Proses pembuatan vaksin COVID-19 oleh Pfizer (Facebook.com/Pfizer)
Gedung Putih berjanji jeda atas penggunaan J&J tidak akan mengganggu akselerasi vaksinasi COVID-19. Koordinator Penanganan COVID-19 AS, Jeff Zients, mengatakan negara masih memiliki stok vaksin dari Pfizer dan Moderna.
"Kami memiliki lebih dari cukup pasokan vaksin Pfizer dan Moderna untuk melanjutkan kecepatan saat ini, sekitar 3 juta suntikan per hari, dan itu menempatkan kami pada kecepatan yang baik untuk memenuhi target Presiden 200 juta suntikan dalam 100 hari pertamanya," ungkap Jeff dalam sebuah pengarahan.
Komite penasihat untuk Pusat Pengendalian dan Pencegahan Penyakit AS akan bertemu pada Rabu (14/4/2021) untuk meninjau kasus pembekuan dan memberikan rekomendasi terkait penggunaan suntikan di masa depan. FDA kemudian akan meninjau analisis tersebut.
Keenam kasus pembekuan darah melibatkan wanita berusia antara 18 dan 48 tahun, dengan gejala yang muncul enam hingga 13 hari setelah vaksinasi.
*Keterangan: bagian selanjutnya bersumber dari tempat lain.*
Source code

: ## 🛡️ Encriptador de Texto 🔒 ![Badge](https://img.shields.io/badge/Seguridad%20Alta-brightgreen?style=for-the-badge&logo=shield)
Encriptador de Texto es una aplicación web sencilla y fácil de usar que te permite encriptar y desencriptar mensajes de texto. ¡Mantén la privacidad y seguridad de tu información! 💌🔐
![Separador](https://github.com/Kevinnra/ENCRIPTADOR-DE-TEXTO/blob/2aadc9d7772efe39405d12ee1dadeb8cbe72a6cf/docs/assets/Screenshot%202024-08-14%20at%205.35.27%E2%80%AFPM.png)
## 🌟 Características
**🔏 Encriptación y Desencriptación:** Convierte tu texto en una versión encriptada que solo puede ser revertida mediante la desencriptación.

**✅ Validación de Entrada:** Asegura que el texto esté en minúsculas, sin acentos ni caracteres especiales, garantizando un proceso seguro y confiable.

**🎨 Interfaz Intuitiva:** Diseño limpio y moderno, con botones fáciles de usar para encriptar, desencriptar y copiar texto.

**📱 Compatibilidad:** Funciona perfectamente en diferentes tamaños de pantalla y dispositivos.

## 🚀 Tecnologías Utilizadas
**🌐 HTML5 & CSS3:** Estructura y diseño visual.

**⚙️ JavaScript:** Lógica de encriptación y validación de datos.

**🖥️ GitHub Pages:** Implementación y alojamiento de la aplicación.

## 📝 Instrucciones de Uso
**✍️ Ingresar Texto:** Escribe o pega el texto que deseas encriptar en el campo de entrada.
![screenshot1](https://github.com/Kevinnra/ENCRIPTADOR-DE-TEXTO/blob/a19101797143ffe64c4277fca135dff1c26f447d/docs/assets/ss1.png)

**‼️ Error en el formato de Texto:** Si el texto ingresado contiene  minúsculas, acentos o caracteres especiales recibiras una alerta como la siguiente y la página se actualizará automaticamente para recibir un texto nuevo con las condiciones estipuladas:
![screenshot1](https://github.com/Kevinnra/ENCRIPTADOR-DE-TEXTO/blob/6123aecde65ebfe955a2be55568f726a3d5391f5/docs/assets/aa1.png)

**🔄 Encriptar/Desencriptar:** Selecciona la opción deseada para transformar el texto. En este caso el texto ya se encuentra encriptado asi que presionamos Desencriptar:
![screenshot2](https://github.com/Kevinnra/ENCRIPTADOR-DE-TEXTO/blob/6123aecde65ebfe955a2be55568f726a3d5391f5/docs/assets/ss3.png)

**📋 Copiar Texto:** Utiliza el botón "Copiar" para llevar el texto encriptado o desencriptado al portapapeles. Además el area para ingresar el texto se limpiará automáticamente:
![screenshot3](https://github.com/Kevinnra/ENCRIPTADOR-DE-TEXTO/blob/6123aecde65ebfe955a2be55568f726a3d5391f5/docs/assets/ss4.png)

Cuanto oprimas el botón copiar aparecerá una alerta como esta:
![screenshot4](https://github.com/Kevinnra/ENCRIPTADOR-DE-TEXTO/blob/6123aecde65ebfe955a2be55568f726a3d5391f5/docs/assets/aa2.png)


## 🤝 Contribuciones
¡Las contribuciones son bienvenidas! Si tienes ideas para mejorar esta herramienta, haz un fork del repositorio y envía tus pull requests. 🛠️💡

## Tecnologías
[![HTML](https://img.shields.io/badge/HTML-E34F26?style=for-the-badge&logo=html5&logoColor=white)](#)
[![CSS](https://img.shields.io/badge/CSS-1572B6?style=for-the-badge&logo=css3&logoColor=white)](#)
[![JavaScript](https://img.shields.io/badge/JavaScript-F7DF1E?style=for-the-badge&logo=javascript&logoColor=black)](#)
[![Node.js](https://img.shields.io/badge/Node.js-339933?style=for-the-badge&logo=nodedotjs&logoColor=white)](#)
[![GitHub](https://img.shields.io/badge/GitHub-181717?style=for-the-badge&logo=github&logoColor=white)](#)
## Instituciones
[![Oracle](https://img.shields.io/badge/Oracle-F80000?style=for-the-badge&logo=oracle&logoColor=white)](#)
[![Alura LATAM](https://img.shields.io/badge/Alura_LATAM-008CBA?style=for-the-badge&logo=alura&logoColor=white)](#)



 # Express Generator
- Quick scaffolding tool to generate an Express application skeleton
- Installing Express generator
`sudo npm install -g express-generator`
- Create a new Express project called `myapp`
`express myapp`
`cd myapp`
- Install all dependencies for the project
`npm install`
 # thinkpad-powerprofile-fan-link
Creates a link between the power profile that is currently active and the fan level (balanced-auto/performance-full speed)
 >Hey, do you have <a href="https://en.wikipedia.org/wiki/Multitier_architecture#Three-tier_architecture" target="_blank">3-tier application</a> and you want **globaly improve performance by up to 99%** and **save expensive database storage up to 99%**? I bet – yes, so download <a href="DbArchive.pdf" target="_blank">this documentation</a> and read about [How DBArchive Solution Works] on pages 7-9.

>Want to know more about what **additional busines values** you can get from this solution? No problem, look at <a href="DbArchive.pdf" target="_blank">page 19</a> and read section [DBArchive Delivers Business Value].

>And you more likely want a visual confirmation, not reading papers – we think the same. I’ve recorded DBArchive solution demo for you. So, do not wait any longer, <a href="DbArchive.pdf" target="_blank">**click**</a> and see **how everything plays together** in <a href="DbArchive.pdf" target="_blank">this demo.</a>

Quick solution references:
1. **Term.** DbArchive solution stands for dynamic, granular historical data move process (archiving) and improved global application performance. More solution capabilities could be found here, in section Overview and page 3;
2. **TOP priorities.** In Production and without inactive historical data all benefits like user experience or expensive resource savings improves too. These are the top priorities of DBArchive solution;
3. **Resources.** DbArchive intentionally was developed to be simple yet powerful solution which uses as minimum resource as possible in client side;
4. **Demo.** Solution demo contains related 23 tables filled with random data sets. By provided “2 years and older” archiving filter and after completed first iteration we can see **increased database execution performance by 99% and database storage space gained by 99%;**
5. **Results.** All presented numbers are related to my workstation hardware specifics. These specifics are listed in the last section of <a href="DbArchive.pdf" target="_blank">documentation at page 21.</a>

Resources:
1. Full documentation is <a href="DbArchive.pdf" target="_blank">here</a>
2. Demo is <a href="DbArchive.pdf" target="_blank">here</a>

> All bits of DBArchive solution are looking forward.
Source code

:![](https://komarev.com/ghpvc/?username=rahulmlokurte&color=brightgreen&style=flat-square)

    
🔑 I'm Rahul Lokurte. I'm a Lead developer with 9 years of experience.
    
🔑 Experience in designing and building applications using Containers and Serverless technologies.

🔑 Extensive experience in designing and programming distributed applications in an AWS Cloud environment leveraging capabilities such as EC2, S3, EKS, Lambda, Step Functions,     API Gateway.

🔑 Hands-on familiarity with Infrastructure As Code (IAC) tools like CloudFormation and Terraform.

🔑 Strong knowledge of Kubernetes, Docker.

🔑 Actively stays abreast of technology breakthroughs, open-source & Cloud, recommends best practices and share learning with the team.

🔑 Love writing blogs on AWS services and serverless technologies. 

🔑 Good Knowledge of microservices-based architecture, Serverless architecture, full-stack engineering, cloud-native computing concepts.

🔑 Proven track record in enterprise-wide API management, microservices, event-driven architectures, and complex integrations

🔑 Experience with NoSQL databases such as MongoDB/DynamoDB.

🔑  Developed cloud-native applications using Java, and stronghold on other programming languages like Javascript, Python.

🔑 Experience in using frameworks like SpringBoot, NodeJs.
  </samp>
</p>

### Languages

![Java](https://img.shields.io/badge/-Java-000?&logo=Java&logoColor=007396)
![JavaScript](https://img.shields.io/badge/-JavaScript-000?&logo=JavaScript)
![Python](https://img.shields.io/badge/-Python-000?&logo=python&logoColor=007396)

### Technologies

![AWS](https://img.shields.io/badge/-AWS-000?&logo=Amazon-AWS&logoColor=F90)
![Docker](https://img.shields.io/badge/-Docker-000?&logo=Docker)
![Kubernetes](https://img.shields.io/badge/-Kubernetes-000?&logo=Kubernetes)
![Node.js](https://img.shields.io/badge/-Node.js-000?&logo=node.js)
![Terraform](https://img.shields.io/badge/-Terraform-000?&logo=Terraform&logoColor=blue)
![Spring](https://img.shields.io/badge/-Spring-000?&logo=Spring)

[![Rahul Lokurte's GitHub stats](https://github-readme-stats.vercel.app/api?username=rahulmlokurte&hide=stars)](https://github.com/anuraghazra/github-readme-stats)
FDA mengatakan pasien harus memperhatikan hingga tiga minggu untuk gejala termasuk sakit kepala parah, sakit perut, sakit kaki atau sesak napas.
J&J, yang sahamnya turun 1,6 persen, mengatakan pihaknya bekerja sama dengan regulator dan mencatat tidak ada hubungan sebab-akibat yang jelas antara pembekuan dengan vaksinnya.
Vaksin J&J dan AstraZeneca sama-sama menggunakan adenovirus, virus flu yang tidak berbahaya, sebagai vektor untuk menyampaikan instruksi bagi sel manusia agar menghasilkan protein yang memacu sistem kekebalan terhadap virus corona.
Pengembang vaksin COVID-19 Tiongkok dan Rusia CanSino Biological dan Gamaleya Institute juga mengandalkan pendekatan ini. Vaksin Pfizer-BioNTech dan Moderna menggunakan teknologi messenger RNA (mRNA).
EMA merekomendasikan AstraZeneca dengan mengatakan manfaatnya lebih besar daripada risikonya. Namun, beberapa negara UE telah membatasi penggunaannya untuk kelompok usia tertentu.